> >That's very interesting.  Even though it doesn't use spaces, Japanese 
> >does
> >have a pretty clear concept of a word - or maybe they just made it up 
> >to
> >teach to foreigners ;-)
> 
> Don't know about that... But I do remember that my students (I taught 
> ESL to some Japanese girls, for a year, about 10 yrs ago or so) used to 
> have those "funny" dictionaries... When I tried to understand how the 
> dictionary was arranged, they told me it was according to the *number 
> of strokes* drawn in a particular ?hieroglyph? used for a word (or 
> phrase)... I found that method even more intimidating than Roget's 
> dictionary of synonyms/antonyms before it went over to alphabetical 
> listings... As bad, indeed, as the yellow pages in the phone-book or a 
> 'putert search (how on earth do you *begin* to guess???)

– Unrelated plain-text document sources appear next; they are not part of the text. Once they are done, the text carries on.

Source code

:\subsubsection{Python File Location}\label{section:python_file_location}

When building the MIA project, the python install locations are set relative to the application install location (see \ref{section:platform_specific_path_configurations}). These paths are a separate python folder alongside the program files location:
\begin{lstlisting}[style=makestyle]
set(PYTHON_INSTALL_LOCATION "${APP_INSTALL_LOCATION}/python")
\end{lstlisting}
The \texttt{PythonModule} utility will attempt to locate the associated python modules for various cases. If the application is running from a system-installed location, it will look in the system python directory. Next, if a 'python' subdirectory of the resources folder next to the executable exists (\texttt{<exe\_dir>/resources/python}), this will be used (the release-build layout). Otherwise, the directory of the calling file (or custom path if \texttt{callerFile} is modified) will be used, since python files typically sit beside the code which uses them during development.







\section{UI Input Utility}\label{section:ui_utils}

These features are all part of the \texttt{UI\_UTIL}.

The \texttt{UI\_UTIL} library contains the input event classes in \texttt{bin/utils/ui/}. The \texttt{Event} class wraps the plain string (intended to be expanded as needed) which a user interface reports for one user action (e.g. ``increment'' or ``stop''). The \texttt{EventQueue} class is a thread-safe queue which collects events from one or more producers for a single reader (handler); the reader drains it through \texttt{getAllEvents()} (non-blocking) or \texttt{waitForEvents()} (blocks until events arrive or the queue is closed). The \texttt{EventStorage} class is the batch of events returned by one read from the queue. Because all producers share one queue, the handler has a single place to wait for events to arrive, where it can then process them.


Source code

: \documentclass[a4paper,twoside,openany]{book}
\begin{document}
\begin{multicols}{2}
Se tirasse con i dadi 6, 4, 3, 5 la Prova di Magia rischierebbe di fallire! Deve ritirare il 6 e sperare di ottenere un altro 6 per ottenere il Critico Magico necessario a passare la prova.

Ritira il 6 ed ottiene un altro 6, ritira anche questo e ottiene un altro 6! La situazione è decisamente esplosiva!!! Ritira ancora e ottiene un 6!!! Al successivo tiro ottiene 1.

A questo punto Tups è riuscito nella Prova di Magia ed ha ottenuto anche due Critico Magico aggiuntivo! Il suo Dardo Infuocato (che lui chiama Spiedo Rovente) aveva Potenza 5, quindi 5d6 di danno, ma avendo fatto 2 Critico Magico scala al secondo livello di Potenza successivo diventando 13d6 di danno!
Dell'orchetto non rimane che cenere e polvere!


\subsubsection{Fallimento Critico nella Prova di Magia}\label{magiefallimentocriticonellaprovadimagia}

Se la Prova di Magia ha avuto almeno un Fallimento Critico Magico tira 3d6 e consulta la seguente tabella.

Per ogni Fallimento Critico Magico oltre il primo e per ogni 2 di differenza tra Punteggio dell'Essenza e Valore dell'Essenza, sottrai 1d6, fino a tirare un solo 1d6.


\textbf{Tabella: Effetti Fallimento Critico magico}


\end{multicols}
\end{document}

The "hieroglyphs" are called kanji, and what they look like doesn't have
any clear relation to how they're pronounced (plus they tend to have
several different pronounciations depending on context), so if you see a
kanji you don't know and want to know what it means or how it's
pronounced, you have to find it in a dictionary only based on what it
looks like, i.e. number of strokes, component shapes, etc.  I only know
about 100 kanji, so fortunately I don't have to use a kanji dictionary
yet. 
There are also dictionaries that go the other way and are more similar
to ours - you find the word's pronounciation (written in the syllabic
alphabet, so the dictionary is arranged alphabetically like the English
ones) and the dictionary tells you the meaning, corresponding kanji etc.